Asymptotic construction of Reissner-like composite plate theory with accurate strain recovery

The focus of this paper is to develop an asymptotically correct theory for composite laminated plates when each lamina exhibits monoclinic material symmetry. The development starts with formulation of the three-dimensional (3-D), anisotropic elasticity problem in which the deformation of the reference surface is expressed in terms of intrinsic two-dimensional (2-D) variables. The variational asymptotic method is then used to rigorously split this 3-D problem into a linear one-dimensional normal-line analysis and a nonlinear 2-D plate analysis accounting for classical as well as transverse shear deformation. The normal-line analysis provides a constitutive law between the generalized, 2-D strains and stress resultants as well as recovering relations to approximately but accurately express the 3-D displacement, strain and stress fields in terms of plate variables calculated in the plate analysis.

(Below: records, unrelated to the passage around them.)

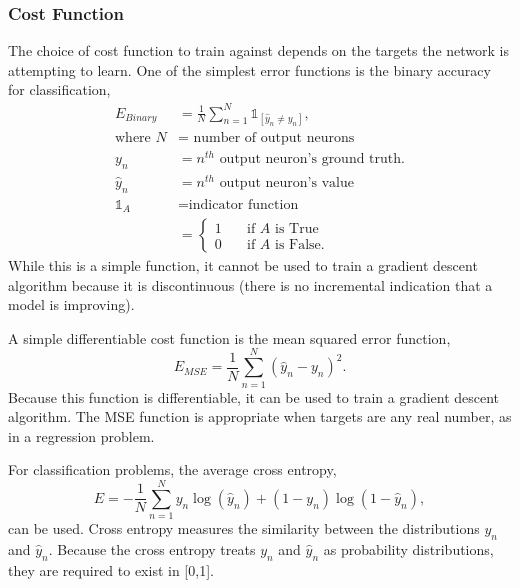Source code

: \subsubsection{Cost Function}

The choice of cost function to train against depends on the targets the network is attempting to learn. One of the simplest error functions is the binary accuracy for classification, 
%
\begin{align} \label{eq:Binary_accuracy}
E_{Binary} &= {\frac{1} N} \sum_{n=1}^N \mathds{1}_[\hat{y}_n \neq y_n ], \\
\text{where } N &= \text{ number of output neurons} \nonumber \\
y_n &= n^{th} \text{ output neuron's ground truth.} \nonumber \\
\hat{y}_n &= n^{th} \text{ output neuron's value} \nonumber \\
\mathds{1}_A &= \text{indicator function} \nonumber \\
&= \nonumber
	\begin{cases}
	1  & \quad \text{if } A \text{ is True}\\
	0  & \quad \text{if } A \text{ is False.}
	\end{cases} \nonumber
\end{align}
While this is a simple function, it cannot be used to train a gradient descent algorithm because it is discontinuous (there is no incremental indication that a model is improving).

A simple differentiable cost function is the mean squared error function,
%
\begin{equation} \label{eq:MSE_error}
E_{MSE} = {\frac{1} N} \sum_{n=1}^N (\hat{y}_n - y_n)^2.
\end{equation}
%
Because this function is differentiable, it can be used to train a gradient descent algorithm. The MSE function is appropriate when targets are any real number, as in a regression problem. 

For classification problems, the average cross entropy, 
%
\begin{equation} \label{eq:CrossEntropy}
E = -{\frac{1} N} \sum_{n=1}^N y_n \log(\hat{y}_n) +  (1-y_n) \log(1-\hat{y}_n), 
\end{equation}
%
can be used. Cross entropy measures the similarity between the distributions $y_n$ and $\hat{y}_n$. Because the cross entropy treats $y_n$ and $\hat{y}_n$ as probability distributions, they are required to exist in [0,1].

It is known that more than one theory may exist that is asymptotically correct to a given order. This nonuniqueness is used to cast a strain energy functional that is asymptotically correct through the second order into a simple “Reissner-like” plate theory. Although it is not possible in general to construct an asymptotically correct Reissner-like composite plate theory, an optimization procedure is used to drive the present theory as close to being asymptotically correct as possible while maintaining the beauty of the Reissner-like formulation. Numerical results are presented to compare with the exact solution as well as a previous similar yet very different theory. The present theory has excellent agreement with the previous theory and exact results.